I think you guys are saying the same thing. Tesla's solution is general - once it works in one market, it works for all markets. Competitors' solutions are local - they are expanded to one market at a time. It's a matter of which one gets to large scale adoption first. I think Tesla is going to get there first. Even though their solution is binary - whether it works for all or it doesn't work at all, the immediate scalability is an attractive value proposition.
Vision-only solution paired with rapid advancement in artificial intelligence along with a robust data collection infrastructure will get Tesla there. My conjecture for Tesla nearing complete FSD by the end of the year got derided in the roundtable thread, but my hunch tells me that it's coming in the next year or two.
Completely agree with the idea that Tesla's solution is general, and that's the right approach. So strongly in fact that I think all the other efforts that aren't going down this path are wasting time and money. They will eventually hit a wall that they can't climb - the only way forward will be effectively starting over, with the possibility of using whatever they've developed under very stringent requirements. Like daylight, no rain, <30 mph, specific set of streets with a set list of starting and ending points - stuff like that.

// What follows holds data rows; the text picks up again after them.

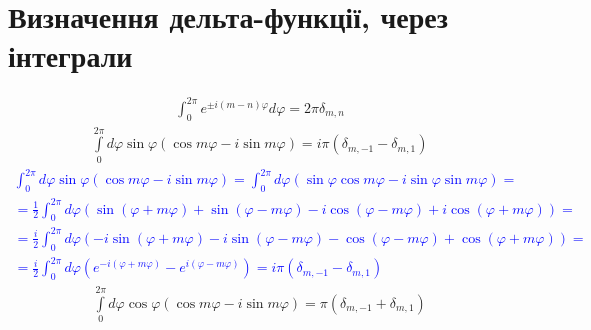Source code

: \section{Визначення дельта-функції, через інтеграли}
%
\begin{equation} \begin{aligned} \label{eq:int_exp0}
\int_{0}^{2\pi} e^{\pm i (m-n) \varphi} d \varphi = 2 \pi \delta_{m,n} 
\end{aligned} \end{equation}
%
\begin{equation} \begin{aligned} \label{eq:int_exp1}
\int \limits_{0}^{2\pi} d \varphi \sin \varphi 
\left( \cos m \varphi - i \sin m \varphi \right) = 
i \pi \left( \delta_{m,-1} - \delta_{m,1} \right)
\end{aligned} \end{equation}
%
\textcolor{blue}{ \begin{equation*} \begin{aligned}
\int_{0}^{2\pi} d \varphi \sin \varphi 
\left( \cos m \varphi - i \sin m \varphi \right) = \int_{0}^{2\pi} d \varphi
\left( \sin \varphi \cos m \varphi - i \sin \varphi \sin m \varphi \right) = \\
= \frac{1}{2} \int_{0}^{2\pi} d \varphi \left( \sin (\varphi + m \varphi) + 
\sin (\varphi - m \varphi) - i \cos (\varphi - m \varphi) + 
i \cos (\varphi + m \varphi) \right) = \\
= \frac{i}{2} \int_{0}^{2\pi} d \varphi \left( -i \sin (\varphi + m \varphi) -
i \sin (\varphi - m \varphi) - \cos (\varphi - m \varphi) + 
\cos (\varphi + m \varphi) \right) = \\
= \frac{i}{2} \int_{0}^{2\pi} d \varphi \left( e^{-i (\varphi + m \varphi)} - 
e^{i (\varphi - m \varphi)} \right) = 
i \pi \left( \delta_{m,-1} - \delta_{m,1} \right)
\end{aligned} \end{equation*} }
%
\begin{equation} \begin{aligned} \label{eq:int_exp2}
\int \limits_{0}^{2\pi} d \varphi \cos \varphi 
( \cos m \varphi - i \sin m \varphi) = \pi ( \delta_{m,-1} + \delta_{m,1} )
\end{aligned} \end{equation}
%
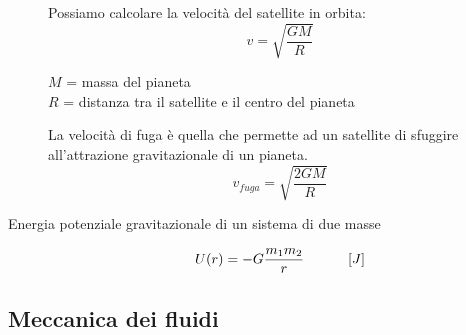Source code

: \documentclass[a4paper,11pt,italian]{article}
\begin{document}
\begin{description}
  Possiamo calcolare la velocità del satellite in orbita:
  \[ v = \sqrt{\frac{GM}{R}} \]
  \begin{multicols}{2}
  $ M $ = massa del pianeta\\
  $ R $ = distanza tra il satellite e il centro del pianeta
  \end{multicols}
  
  La velocità di fuga è quella che permette ad un satellite di sfuggire all'attrazione gravitazionale di un pianeta.
  \[ v_{fuga} = \sqrt{\frac{2GM}{R}} \]
  
  \item[Energia potenziale gravitazionale di un sistema di due masse] 
  \[ U(r) = - G \frac{m_1m_2}{r} \hspace*{3em} \left[ J \right] \]
\end{description}


\subsection{Meccanica dei fluidi}
\end{document}
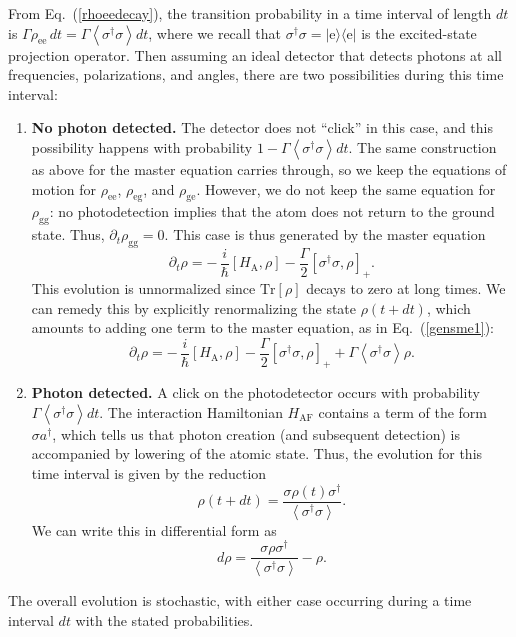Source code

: \documentclass[aps,twocolumn,superscriptaddress,footinbib,floatfix,showpacs]{revtex4}
\def\ket#1{|{#1}\rangle}
\def\bra#1{\langle{#1}|}
\def\expct#1{\!\left\langle{#1}\right\rangle}
\def\HAF{H_\mathrm{\scriptscriptstyle AF}}
\def\HA{H_\mathrm{\scriptscriptstyle A}}
\begin{document}
\relax From Eq.~(\ref{rhoeedecay}), the transition probability in a time
interval of length $dt$ is $\Gamma\rho_\mathrm{ee}\,dt=\Gamma\expct{\sigma^\dagger\sigma}dt$,
where we recall that $\sigma^\dagger\sigma =\ket{\mathrm{e}}\bra{\mathrm{e}}$ is the
excited-state projection operator.
Then assuming an ideal detector that detects photons at all frequencies,
polarizations, and angles, there are two possibilities during this time interval:
\begin{enumerate}
\item \textbf{No photon detected.} The detector does not ``click'' in this
case, and this possibility happens with probability 
$1-\Gamma\expct{\sigma^\dagger\sigma}dt$.  The same construction 
as above for the master equation carries through, so we keep
the equations of motion for $\rho_\mathrm{ee}$, $\rho_\mathrm{eg}$,
and $\rho_\mathrm{ge}$.  However, we do not keep the same equation
for $\rho_\mathrm{gg}$: no photodetection implies that the atom
does not return to the ground state.  Thus, $\partial_t \rho_\mathrm{gg}=0$.
This case is thus generated by the master equation
\begin{equation}
  \partial_t\rho =-\,\frac{i}{\hbar}[\HA,\rho]-\frac{\Gamma}{2}[\sigma^\dagger\sigma,\rho]_+ .
\end{equation}
This evolution is unnormalized since $\mathrm{Tr}[\rho]$ decays to zero at long times.
We can remedy this by explicitly renormalizing the state $\rho(t+dt)$,
which amounts to adding one 
term to the master equation, as in Eq.~(\ref{gensme1}):
\begin{equation}
  \partial_t\rho =-\,\frac{i}{\hbar}[\HA,\rho]-\frac{\Gamma}{2}[\sigma^\dagger\sigma,\rho]_+ 
    +\Gamma\expct{\sigma^\dagger\sigma}\rho.
\end{equation}


\item \textbf{Photon detected.}  A click on the photodetector
occurs with probability 
$\Gamma\expct{\sigma^\dagger\sigma}dt$.
The interaction Hamiltonian $\HAF$ contains a term of the form $\sigma a^\dagger$,
which tells us that photon creation (and subsequent detection) 
is accompanied by lowering of the atomic state.
Thus, the evolution for this time interval is given by the reduction
\begin{equation}
  \rho(t+dt) = \frac{\sigma\rho(t)\sigma^\dagger}{\expct{\sigma^\dagger\sigma}}.
\end{equation}
We can write this in differential form as
\begin{equation}
  d\rho = \frac{\sigma\rho\sigma^\dagger}{\expct{\sigma^\dagger\sigma}}-\rho.
\end{equation}

\end{enumerate}
The overall evolution is stochastic, with either case occurring during a
time interval $dt$ with the stated probabilities. 
 
\end{document}
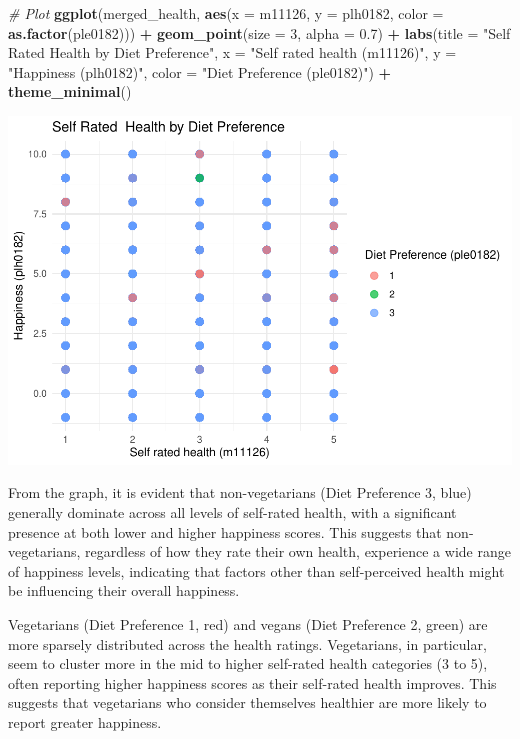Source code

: \documentclass[
]{article}
\newenvironment{Shaded}{\begin{snugshade}}{\end{snugshade}}
\newcommand{\AttributeTok}[1]{\textcolor[rgb]{0.13,0.29,0.53}{#1}}
\newcommand{\CommentTok}[1]{\textcolor[rgb]{0.56,0.35,0.01}{\textit{#1}}}
\newcommand{\DecValTok}[1]{\textcolor[rgb]{0.00,0.00,0.81}{#1}}
\newcommand{\FloatTok}[1]{\textcolor[rgb]{0.00,0.00,0.81}{#1}}
\newcommand{\FunctionTok}[1]{\textcolor[rgb]{0.13,0.29,0.53}{\textbf{#1}}}
\newcommand{\NormalTok}[1]{#1}
\newcommand{\SpecialCharTok}[1]{\textcolor[rgb]{0.81,0.36,0.00}{\textbf{#1}}}
\newcommand{\StringTok}[1]{\textcolor[rgb]{0.31,0.60,0.02}{#1}}
\begin{document}
\begin{Shaded}
\begin{Highlighting}[]
\CommentTok{\# Plot}
\FunctionTok{ggplot}\NormalTok{(merged\_health, }\FunctionTok{aes}\NormalTok{(}\AttributeTok{x =}\NormalTok{ m11126, }\AttributeTok{y =}\NormalTok{ plh0182, }\AttributeTok{color =} \FunctionTok{as.factor}\NormalTok{(ple0182))) }\SpecialCharTok{+}
  \FunctionTok{geom\_point}\NormalTok{(}\AttributeTok{size =} \DecValTok{3}\NormalTok{, }\AttributeTok{alpha =} \FloatTok{0.7}\NormalTok{) }\SpecialCharTok{+}
  \FunctionTok{labs}\NormalTok{(}\AttributeTok{title =} \StringTok{"Self Rated  Health by Diet Preference"}\NormalTok{,}
       \AttributeTok{x =} \StringTok{"Self rated health (m11126)"}\NormalTok{,}
       \AttributeTok{y =} \StringTok{"Happiness (plh0182)"}\NormalTok{,}
       \AttributeTok{color =} \StringTok{"Diet Preference (ple0182)"}\NormalTok{) }\SpecialCharTok{+}
  \FunctionTok{theme\_minimal}\NormalTok{()}
\end{Highlighting}
\end{Shaded}

\includegraphics{Final-v2_files/figure-latex/self health~analysis-1.pdf}

From the graph, it is evident that non-vegetarians (Diet Preference 3,
blue) generally dominate across all levels of self-rated health, with a
significant presence at both lower and higher happiness scores. This
suggests that non-vegetarians, regardless of how they rate their own
health, experience a wide range of happiness levels, indicating that
factors other than self-perceived health might be influencing their
overall happiness.

Vegetarians (Diet Preference 1, red) and vegans (Diet Preference 2,
green) are more sparsely distributed across the health ratings.
Vegetarians, in particular, seem to cluster more in the mid to higher
self-rated health categories (3 to 5), often reporting higher happiness
scores as their self-rated health improves. This suggests that
vegetarians who consider themselves healthier are more likely to report
greater happiness.
\end{document}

FSD complete though is probably a matter of definition. If its defined as "FSD works and is no longer beta", then I can't disagree more. Partly because although I see it improving rapidly right now, with every release, and believe it will continue to do so.. autopilot has been out for like 6 years or something (maybe its just 6 years since I first got it and started using it), and that is still officially beta.
I hadn't really put that together until this last week, and I think I've realized why that is the case, and why its going to be a big problem until somebody tackles this from the legislative side.
To get deployable non-beta FSD, much less autonomous vehicles, we need a legal framework in which FSD and equivalent solutions aren't something that can be sued just on their own. You need a lot more - malice, indifferent regard to how well it works - a pretty high bar to clear.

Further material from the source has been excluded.